Russian-Turkish agreement in Syria’s Idlib enters its third year

QAMISHLI, Syria (North Press) – The Russian-Turkish de-escalation agreement in Idlib, northwest Syria, entered its third year amid ongoing mutual shelling and military operations between the Syrian government forces and the Turkish-backed armed Syrian opposition factions in the region.

An agreement reached by Russia and Turkey in September 2018 and an additional protocol to the agreement on March 5, 2020, stipulates the cessation of military operations by the Russian-backed government forces and the Turkish-backed opposition factions.

The agreement also included working to open a safe corridor along the M4 Highway.

The agreement stipulated the conduct of joint patrols along the Highway, which began in the middle of the same month, between Tarnaba town, west of Saraqib and Ain al-Hour, with Turkey retaining the right to respond to the attacks of the government forces.

Agreement without implementation

Although the agreement entered into force immediately after the announcement, it was violated by both sides of the conflict, the government and the opposition, amid mutual accusations.

The mutual bombardment between the two sides did not stop according to press reports and field follow-up of North Press correspondents in Idlib. 

Idlib region issue, a month after the announcement of the agreement, witnessed successive developments in light of the expansion of the dispute that occurred between Russia and Turkey. 

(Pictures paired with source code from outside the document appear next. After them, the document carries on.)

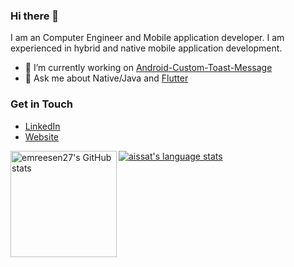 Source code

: ### Hi there 👋

I am an Computer Engineer and Mobile application developer. I am experienced in hybrid and native mobile application development. 

- 🔭 I’m currently working on [Android-Custom-Toast-Message](https://github.com/emreesen27/Android-Custom-Toast-Message)
- 💬 Ask me about  Native/Java and [Flutter](https://flutter.dev) 

### Get in Touch
* [LinkedIn](https://www.linkedin.com/in/aydınemreesen96)
* [Website](https://www.aemreesen.com)

<a href="https://profile-summary-for-github.com/user/emreesen27">
  <img align="left" height="170px" src="https://github-readme-stats.vercel.app/api?username=emreesen27&show_icons=true&line_height=27&count_private=true&include_all_commits=true" alt="emreesen27's GitHub stats"/>
  <img src="https://github-readme-stats.vercel.app/api/top-langs/?username=emreesen27&hide_langs_below=5&layout=compact" alt="aissat's language stats"/>
</a>
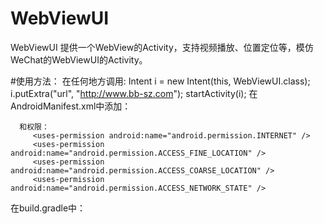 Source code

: # WebViewUI
WebViewUI 提供一个WebView的Activity，支持视频播放、位置定位等，模仿WeChat的WebViewUI的Activity。


#使用方法：
在任何地方调用:
        Intent i = new Intent(this, WebViewUI.class);
        i.putExtra("url", "http://www.bb-sz.com");
        startActivity(i);
 在AndroidManifest.xml中添加：
      <activity
            android:name="com.bbsz.mlibrary.plugin.webview.WebViewUI"
            android:configChanges="keyboardHidden|orientation|screenSize"
            android:process=":tools"
            android:hardwareAccelerated="true"
            android:screenOrientation="sensor">
        </activity>
        
      和权限：  
         <uses-permission android:name="android.permission.INTERNET" />
         <uses-permission android:name="android.permission.ACCESS_FINE_LOCATION" />
         <uses-permission android:name="android.permission.ACCESS_COARSE_LOCATION" />
         <uses-permission android:name="android.permission.ACCESS_NETWORK_STATE" />
         
  在build.gradle中：
  
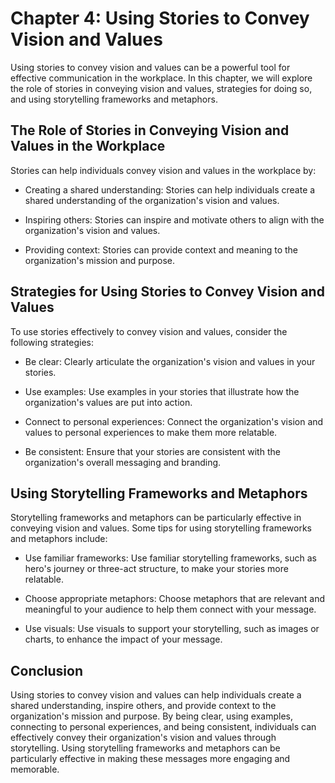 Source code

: Chapter 4: Using Stories to Convey Vision and Values
====================================================

Using stories to convey vision and values can be a powerful tool for effective communication in the workplace. In this chapter, we will explore the role of stories in conveying vision and values, strategies for doing so, and using storytelling frameworks and metaphors.

The Role of Stories in Conveying Vision and Values in the Workplace
-------------------------------------------------------------------

Stories can help individuals convey vision and values in the workplace by:

* Creating a shared understanding: Stories can help individuals create a shared understanding of the organization's vision and values.

* Inspiring others: Stories can inspire and motivate others to align with the organization's vision and values.

* Providing context: Stories can provide context and meaning to the organization's mission and purpose.

Strategies for Using Stories to Convey Vision and Values
--------------------------------------------------------

To use stories effectively to convey vision and values, consider the following strategies:

* Be clear: Clearly articulate the organization's vision and values in your stories.

* Use examples: Use examples in your stories that illustrate how the organization's values are put into action.

* Connect to personal experiences: Connect the organization's vision and values to personal experiences to make them more relatable.

* Be consistent: Ensure that your stories are consistent with the organization's overall messaging and branding.

Using Storytelling Frameworks and Metaphors
-------------------------------------------

Storytelling frameworks and metaphors can be particularly effective in conveying vision and values. Some tips for using storytelling frameworks and metaphors include:

* Use familiar frameworks: Use familiar storytelling frameworks, such as hero's journey or three-act structure, to make your stories more relatable.

* Choose appropriate metaphors: Choose metaphors that are relevant and meaningful to your audience to help them connect with your message.

* Use visuals: Use visuals to support your storytelling, such as images or charts, to enhance the impact of your message.

Conclusion
----------

Using stories to convey vision and values can help individuals create a shared understanding, inspire others, and provide context to the organization's mission and purpose. By being clear, using examples, connecting to personal experiences, and being consistent, individuals can effectively convey their organization's vision and values through storytelling. Using storytelling frameworks and metaphors can be particularly effective in making these messages more engaging and memorable.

The Russian-Turkish dispute began with the messages which Ankara tried to convey to Moscow that the end of the ceasefire agreement regarding Idlib could turn into a reality at any moment. 

Ankara tried to pressure Russia to accept its presence in Libya by taking advantage of the issue of ending the ceasefire in Idlib. 

This coincided with the mobilization of government forces in Zawiya Mountain, south of Idlib, in which observers indicated that the armistice between Russia and Turkey may be nearing its end.

For its part, the Turkish forces began to reinforce their military points distributed in the Idlib region. 

Increased the fears of Idlib residents about the return of battles to the area after the government mobilizations in the areas of Saraqib, Ma’arat al-Numan and Zawiya Mountain, due to the military changes that Idlib witnessed.

Intensified mutual bombardment

The pace of mutual shelling and military escalation between Syrian opposition factions and government forces intensified in late 2021, during which Russian warplanes repeatedly targeted the opposition’s fortifications. 

The Turkish silence regarding what happened in the Idlib region, especially Zawiya Mountains, of daily bombing that killed dozens, aroused the resentment of the residents in Idlib, and the fears of new deliveries that would devour the rest of the southern countryside. 

According to some press reports, there are about 13,000 Turkish soldiers, as well as 9,000 Turkish military vehicles in northwest Syria, stationed at more than 70 military points.  

Different areas of Idlib witnessed angry protests denouncing the silence of Turkish forces over the military escalation of Russia and Syrian government forces in southern Idlib, which resulted in the killing and wounding of dozens.

The protesters held banners which read, “To the Turkish guarantor, Mr. Erdogan, if you cannot protect our children, let us die quietly so that history will be written that the Turkish army is killing our children,” in addition to other phrases condemning the Turkish silence.  

The protesters surrounded more than 11 Turkish military points in Zawiya Mountain, according to local sources.  

Military sources believe that the recent developments in Idlib are only a temporary situation affected by the balance of power on the ground and the ability of each party to impose its viewpoint, while discussions and future arrangements for Russian and Turkish interests are well under way.